### The data
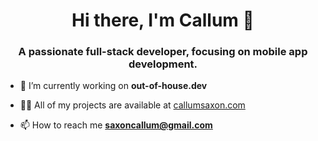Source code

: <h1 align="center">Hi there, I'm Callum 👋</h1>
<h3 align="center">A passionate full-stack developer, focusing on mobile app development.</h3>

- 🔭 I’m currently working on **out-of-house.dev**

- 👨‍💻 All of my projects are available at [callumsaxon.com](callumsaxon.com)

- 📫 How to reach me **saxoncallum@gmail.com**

---

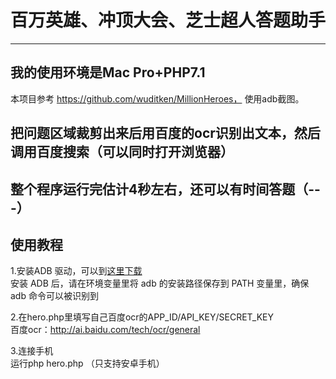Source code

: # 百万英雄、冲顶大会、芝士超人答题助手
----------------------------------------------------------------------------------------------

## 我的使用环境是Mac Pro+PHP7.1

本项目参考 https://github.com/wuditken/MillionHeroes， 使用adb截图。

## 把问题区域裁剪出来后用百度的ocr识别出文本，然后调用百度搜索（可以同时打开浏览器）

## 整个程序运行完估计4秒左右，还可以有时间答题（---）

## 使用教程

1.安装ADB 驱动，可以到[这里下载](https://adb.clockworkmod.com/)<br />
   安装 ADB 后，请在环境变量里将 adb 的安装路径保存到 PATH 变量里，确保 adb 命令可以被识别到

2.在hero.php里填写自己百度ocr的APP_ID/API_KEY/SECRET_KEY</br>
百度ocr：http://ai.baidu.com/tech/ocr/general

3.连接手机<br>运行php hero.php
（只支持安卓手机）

...

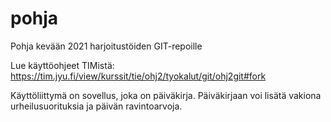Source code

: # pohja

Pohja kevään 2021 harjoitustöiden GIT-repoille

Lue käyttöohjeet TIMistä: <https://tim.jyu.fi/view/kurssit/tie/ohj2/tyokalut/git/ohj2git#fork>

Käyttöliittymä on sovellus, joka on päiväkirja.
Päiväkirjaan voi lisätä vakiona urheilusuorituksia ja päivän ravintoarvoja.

### Instructions to follow
In the listing above, find the line with "- 🔭 I’m currently" and the line with "- 📫 How to reach me **saxoncallum@gmail.com**", then print exactly those lines and every line between them.

### Result for this exercise
- 🔭 I’m currently working on **out-of-house.dev**

- 👨‍💻 All of my projects are available at [callumsaxon.com](callumsaxon.com)

- 📫 How to reach me **saxoncallum@gmail.com**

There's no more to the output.